[Dataset entries]
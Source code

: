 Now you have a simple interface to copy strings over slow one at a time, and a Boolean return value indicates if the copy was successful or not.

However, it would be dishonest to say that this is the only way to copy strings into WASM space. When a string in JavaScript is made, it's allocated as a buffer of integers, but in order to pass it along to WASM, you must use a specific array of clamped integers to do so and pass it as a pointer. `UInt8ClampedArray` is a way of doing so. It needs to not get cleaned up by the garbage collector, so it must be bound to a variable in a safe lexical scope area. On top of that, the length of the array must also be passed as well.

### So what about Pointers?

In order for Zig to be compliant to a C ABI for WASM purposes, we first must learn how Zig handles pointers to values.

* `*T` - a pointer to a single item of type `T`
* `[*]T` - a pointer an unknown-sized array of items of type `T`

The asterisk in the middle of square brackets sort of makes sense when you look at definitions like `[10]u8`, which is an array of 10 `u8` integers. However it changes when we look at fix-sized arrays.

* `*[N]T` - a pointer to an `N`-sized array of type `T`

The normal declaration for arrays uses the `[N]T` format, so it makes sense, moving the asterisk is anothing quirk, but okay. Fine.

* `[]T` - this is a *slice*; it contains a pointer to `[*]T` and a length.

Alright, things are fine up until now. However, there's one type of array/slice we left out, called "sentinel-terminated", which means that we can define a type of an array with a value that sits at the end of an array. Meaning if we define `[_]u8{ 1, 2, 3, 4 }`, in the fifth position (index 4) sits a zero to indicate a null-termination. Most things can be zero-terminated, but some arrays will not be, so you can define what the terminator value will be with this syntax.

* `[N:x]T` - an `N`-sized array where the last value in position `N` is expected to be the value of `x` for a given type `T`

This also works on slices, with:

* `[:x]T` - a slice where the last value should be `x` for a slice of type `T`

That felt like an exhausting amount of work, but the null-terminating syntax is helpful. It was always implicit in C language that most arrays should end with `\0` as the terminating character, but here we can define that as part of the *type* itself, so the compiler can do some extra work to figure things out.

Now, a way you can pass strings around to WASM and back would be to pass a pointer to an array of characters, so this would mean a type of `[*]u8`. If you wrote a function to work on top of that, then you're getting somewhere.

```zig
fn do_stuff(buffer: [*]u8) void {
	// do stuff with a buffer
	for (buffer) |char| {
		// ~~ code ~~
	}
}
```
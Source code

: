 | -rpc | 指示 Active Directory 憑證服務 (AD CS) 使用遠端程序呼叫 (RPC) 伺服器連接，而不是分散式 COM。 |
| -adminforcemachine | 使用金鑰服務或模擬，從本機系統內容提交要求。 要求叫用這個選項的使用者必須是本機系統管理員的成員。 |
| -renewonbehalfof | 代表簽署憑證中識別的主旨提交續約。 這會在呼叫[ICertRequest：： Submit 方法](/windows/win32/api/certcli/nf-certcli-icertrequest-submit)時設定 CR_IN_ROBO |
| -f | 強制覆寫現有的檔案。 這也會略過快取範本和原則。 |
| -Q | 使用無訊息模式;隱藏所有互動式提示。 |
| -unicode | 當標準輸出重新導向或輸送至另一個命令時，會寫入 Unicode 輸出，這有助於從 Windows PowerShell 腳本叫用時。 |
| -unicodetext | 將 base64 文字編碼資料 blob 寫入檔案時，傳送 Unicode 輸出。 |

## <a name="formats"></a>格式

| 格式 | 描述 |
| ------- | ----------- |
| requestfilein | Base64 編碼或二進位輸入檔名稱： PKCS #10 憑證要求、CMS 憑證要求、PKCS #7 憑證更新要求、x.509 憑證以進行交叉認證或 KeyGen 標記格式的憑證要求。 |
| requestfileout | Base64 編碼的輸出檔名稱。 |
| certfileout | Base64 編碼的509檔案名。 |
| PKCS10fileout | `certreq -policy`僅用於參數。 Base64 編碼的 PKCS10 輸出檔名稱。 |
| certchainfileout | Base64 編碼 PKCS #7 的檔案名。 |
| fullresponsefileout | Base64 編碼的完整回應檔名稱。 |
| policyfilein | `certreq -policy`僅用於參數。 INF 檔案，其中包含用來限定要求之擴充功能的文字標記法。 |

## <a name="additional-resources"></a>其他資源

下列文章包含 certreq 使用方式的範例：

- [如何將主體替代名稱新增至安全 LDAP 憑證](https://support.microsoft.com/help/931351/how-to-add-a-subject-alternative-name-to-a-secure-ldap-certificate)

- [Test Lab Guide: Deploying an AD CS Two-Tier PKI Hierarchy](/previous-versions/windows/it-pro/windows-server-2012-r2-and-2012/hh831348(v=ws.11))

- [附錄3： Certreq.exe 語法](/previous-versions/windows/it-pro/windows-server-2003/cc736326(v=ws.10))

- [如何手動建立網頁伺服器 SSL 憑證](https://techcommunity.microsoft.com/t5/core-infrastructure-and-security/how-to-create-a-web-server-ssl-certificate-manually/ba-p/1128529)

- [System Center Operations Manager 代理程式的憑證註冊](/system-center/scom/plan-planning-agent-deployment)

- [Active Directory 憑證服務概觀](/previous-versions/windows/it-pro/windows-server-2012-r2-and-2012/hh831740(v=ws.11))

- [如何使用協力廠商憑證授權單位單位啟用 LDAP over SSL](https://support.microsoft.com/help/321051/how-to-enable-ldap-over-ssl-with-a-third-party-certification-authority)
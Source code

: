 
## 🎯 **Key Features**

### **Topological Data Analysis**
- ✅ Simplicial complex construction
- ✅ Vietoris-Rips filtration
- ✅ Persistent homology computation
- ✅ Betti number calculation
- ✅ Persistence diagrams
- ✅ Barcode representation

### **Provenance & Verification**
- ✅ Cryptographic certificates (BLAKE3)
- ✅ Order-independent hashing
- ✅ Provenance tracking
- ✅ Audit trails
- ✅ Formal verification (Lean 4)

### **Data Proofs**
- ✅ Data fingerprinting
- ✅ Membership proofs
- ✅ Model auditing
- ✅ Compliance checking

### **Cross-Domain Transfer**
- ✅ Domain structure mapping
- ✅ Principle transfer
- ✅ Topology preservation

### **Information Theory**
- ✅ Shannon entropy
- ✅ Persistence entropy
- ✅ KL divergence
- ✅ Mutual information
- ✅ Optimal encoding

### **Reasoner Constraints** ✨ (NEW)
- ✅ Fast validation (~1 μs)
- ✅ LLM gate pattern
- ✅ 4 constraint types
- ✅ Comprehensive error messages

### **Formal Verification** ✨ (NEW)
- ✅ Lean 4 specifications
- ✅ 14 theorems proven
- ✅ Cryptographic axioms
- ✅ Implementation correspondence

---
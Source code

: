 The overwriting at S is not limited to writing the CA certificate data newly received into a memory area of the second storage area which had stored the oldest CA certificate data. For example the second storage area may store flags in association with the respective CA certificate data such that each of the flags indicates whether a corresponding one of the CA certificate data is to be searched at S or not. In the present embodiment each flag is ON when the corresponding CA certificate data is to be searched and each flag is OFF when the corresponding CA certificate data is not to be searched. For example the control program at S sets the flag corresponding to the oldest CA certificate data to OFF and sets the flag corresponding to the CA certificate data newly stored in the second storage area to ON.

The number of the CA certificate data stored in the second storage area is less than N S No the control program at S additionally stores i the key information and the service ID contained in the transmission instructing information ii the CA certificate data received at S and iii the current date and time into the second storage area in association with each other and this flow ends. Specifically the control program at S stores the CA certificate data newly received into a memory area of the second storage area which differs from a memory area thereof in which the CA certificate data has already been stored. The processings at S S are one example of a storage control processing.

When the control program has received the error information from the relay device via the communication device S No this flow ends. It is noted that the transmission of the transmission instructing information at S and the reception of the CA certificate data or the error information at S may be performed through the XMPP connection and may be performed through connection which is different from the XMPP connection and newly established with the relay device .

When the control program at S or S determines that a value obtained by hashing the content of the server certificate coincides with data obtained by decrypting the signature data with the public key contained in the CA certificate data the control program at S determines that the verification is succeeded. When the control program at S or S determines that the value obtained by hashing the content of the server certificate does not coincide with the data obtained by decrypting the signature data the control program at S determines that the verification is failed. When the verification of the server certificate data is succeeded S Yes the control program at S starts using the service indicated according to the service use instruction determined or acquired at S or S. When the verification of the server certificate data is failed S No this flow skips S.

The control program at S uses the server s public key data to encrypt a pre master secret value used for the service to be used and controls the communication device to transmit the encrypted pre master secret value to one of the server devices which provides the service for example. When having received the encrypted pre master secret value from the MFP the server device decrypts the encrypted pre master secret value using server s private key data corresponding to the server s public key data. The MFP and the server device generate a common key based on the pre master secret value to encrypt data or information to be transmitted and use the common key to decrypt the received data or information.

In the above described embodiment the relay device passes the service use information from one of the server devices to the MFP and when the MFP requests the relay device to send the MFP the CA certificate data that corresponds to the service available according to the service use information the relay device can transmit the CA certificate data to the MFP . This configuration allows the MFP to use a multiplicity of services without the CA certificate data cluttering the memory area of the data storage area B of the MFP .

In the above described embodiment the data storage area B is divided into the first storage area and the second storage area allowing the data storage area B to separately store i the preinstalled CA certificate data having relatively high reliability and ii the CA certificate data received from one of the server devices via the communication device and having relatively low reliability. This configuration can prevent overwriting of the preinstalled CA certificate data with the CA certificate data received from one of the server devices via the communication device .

» **Your instructions**
Transcribe each line of the data above, unaltered, from the one where "to a single" appears to the one where "使用金鑰服務或模擬，從本機系統內容提交要求。 要求叫用這個選項的使用者必須是本機系統管理員的成員。 |" appears, inclusive of both.

» **Task response**
* `*T` - a pointer to a single item of type `T`
* `[*]T` - a pointer an unknown-sized array of items of type `T`

The asterisk in the middle of square brackets sort of makes sense when you look at definitions like `[10]u8`, which is an array of 10 `u8` integers. However it changes when we look at fix-sized arrays.

* `*[N]T` - a pointer to an `N`-sized array of type `T`

The normal declaration for arrays uses the `[N]T` format, so it makes sense, moving the asterisk is anothing quirk, but okay. Fine.

* `[]T` - this is a *slice*; it contains a pointer to `[*]T` and a length.

Alright, things are fine up until now. However, there's one type of array/slice we left out, called "sentinel-terminated", which means that we can define a type of an array with a value that sits at the end of an array. Meaning if we define `[_]u8{ 1, 2, 3, 4 }`, in the fifth position (index 4) sits a zero to indicate a null-termination. Most things can be zero-terminated, but some arrays will not be, so you can define what the terminator value will be with this syntax.

* `[N:x]T` - an `N`-sized array where the last value in position `N` is expected to be the value of `x` for a given type `T`

This also works on slices, with:

* `[:x]T` - a slice where the last value should be `x` for a slice of type `T`

That felt like an exhausting amount of work, but the null-terminating syntax is helpful. It was always implicit in C language that most arrays should end with `\0` as the terminating character, but here we can define that as part of the *type* itself, so the compiler can do some extra work to figure things out.

Now, a way you can pass strings around to WASM and back would be to pass a pointer to an array of characters, so this would mean a type of `[*]u8`. If you wrote a function to work on top of that, then you're getting somewhere.

```zig
fn do_stuff(buffer: [*]u8) void {
	// do stuff with a buffer
	for (buffer) |char| {
		// ~~ code ~~
	}
}
```
Source code

: | -rpc | 指示 Active Directory 憑證服務 (AD CS) 使用遠端程序呼叫 (RPC) 伺服器連接，而不是分散式 COM。 |
| -adminforcemachine | 使用金鑰服務或模擬，從本機系統內容提交要求。 要求叫用這個選項的使用者必須是本機系統管理員的成員。 |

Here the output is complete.